As 1 a.m. approached, it didn't feel right to leave the stadium, to make a quick exit among the hordes of angry, sad, shellshocked patrons. It didn't feel right to move onto an activity other than watching a baseball game. Much the same way as I had sat on the bench in Michigan Stadium a little over five years prior, I found a seat — this one in Section 138 — and stared at the empty seats. The only noise came from across the field, where maybe 50 Cardinals fans behind the visitor's dugout were serenading their heroes with raucous applause.

Full disclosure: I am not a "die-hard" Nationals fan. This isn't my team. I'm from Michigan and will always be a Detroit Tigers fan. So I had a game to look forward to in 19 hours. The Tigers would be taking on those Damn Yanks in Game 1 of the ALCS. But at that moment, and still a day later, I didn't want to move on, I couldn't. Living in DC, I had closely followed the Nationals for the better part of two seasons. With the Washington Post's and Associated Press' excellent sports coverage combined with attending more than a dozen regular-season games, I knew this team as well as I know the Tigers. So I would closely watch every pitch — until, of course, they played Detroit in the World Series. That was the hope, and I thought it would be just eight wins from fruition.

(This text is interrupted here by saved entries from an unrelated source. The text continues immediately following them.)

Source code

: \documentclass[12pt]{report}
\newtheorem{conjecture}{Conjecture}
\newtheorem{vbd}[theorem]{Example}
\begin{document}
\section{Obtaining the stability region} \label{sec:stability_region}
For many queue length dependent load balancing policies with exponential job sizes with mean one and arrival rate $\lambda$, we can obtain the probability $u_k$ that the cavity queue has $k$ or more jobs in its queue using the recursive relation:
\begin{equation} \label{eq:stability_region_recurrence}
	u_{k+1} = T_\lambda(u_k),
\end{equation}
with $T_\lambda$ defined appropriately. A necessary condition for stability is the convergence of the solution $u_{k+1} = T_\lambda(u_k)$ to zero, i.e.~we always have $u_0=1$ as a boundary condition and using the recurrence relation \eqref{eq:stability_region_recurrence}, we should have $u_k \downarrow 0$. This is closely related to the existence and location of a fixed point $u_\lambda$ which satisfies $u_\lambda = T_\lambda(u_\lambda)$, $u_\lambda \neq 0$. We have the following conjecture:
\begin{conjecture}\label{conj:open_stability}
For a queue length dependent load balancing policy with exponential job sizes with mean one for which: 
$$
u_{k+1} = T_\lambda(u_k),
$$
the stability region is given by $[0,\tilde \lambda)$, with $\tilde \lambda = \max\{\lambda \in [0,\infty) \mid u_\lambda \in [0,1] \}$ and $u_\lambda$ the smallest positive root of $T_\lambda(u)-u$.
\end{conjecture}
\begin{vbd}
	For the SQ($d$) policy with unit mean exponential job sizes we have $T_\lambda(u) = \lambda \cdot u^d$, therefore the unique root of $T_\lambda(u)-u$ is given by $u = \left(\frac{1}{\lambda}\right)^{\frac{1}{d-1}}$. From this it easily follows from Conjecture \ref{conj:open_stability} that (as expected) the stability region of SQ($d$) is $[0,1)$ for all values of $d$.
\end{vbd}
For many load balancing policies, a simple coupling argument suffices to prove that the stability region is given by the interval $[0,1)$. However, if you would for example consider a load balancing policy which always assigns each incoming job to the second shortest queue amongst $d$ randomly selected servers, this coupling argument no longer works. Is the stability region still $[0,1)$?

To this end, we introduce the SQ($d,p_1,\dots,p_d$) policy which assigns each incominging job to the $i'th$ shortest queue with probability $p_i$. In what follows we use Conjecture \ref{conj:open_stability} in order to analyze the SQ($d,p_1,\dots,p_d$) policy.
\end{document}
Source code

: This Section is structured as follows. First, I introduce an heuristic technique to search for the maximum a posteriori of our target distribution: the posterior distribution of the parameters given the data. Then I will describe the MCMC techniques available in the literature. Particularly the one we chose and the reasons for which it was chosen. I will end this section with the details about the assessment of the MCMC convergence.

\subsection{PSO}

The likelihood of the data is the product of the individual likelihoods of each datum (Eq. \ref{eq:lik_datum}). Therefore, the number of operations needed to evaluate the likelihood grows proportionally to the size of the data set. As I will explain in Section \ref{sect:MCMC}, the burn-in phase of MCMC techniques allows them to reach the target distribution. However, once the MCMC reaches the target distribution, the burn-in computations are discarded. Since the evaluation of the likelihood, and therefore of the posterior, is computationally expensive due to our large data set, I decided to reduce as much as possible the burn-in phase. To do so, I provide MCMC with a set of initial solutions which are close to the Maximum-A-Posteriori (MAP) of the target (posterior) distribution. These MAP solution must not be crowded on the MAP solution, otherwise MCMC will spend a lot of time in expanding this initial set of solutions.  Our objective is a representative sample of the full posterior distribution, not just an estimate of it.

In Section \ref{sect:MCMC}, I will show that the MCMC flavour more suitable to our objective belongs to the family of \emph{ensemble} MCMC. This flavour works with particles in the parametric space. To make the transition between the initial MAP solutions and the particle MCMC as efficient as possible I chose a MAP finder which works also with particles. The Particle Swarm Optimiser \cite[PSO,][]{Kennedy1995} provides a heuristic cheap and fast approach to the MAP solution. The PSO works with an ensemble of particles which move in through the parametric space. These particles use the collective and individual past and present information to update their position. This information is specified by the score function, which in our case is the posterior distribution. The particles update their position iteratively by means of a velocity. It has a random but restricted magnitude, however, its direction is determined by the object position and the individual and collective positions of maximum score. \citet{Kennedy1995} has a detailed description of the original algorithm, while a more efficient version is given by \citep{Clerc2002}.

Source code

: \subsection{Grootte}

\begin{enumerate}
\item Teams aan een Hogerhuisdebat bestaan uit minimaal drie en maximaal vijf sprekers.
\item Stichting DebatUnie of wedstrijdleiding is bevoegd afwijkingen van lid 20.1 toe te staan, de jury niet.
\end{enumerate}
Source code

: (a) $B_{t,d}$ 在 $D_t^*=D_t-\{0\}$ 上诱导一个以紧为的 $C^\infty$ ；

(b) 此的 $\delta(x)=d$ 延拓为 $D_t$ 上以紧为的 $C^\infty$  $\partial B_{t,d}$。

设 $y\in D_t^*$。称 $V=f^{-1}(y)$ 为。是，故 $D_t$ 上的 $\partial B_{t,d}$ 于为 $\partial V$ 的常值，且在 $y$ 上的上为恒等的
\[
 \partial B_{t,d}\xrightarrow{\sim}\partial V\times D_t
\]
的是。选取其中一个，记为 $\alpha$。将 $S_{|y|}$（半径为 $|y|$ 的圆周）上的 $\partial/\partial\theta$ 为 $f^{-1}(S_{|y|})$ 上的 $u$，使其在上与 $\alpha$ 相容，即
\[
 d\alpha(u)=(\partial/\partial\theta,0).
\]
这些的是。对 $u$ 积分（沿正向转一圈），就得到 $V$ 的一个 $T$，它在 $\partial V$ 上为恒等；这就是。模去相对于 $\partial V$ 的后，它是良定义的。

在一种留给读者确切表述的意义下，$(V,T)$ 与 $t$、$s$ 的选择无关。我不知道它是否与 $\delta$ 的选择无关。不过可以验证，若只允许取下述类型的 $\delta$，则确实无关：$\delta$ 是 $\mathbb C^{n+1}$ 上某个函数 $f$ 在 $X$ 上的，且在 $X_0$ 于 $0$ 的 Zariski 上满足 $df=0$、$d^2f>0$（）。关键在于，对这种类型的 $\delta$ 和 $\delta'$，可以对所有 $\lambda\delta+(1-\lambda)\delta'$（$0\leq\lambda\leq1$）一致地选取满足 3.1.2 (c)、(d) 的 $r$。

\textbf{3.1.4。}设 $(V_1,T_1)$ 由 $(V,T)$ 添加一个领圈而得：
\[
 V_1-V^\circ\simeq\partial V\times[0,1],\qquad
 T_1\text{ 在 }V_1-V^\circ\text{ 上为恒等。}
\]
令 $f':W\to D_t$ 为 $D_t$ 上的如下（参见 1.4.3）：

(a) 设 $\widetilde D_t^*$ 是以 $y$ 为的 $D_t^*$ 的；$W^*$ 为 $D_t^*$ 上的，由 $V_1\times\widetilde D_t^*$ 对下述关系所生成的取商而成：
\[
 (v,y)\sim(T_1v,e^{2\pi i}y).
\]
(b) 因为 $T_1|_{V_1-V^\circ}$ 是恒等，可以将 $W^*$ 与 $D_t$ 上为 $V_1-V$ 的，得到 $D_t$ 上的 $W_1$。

For that, I — and everyone else who followed and was enamored by this resilient bunch — will have to wait until 2013. And while there will be a new focus come the spring, a refreshed excitement about a baseball season anew, this night will never be forgotten by those of us who witnessed it.

For better. And then, ultimately, for worse.

1 comment:

  1. I feel your pain. Very tough loss. It's also what I like best about baseball--it's not timed. You have to play every out. It's not over until it's over.

    Go Tigers. I'm rooting for a Tigers-Giants series.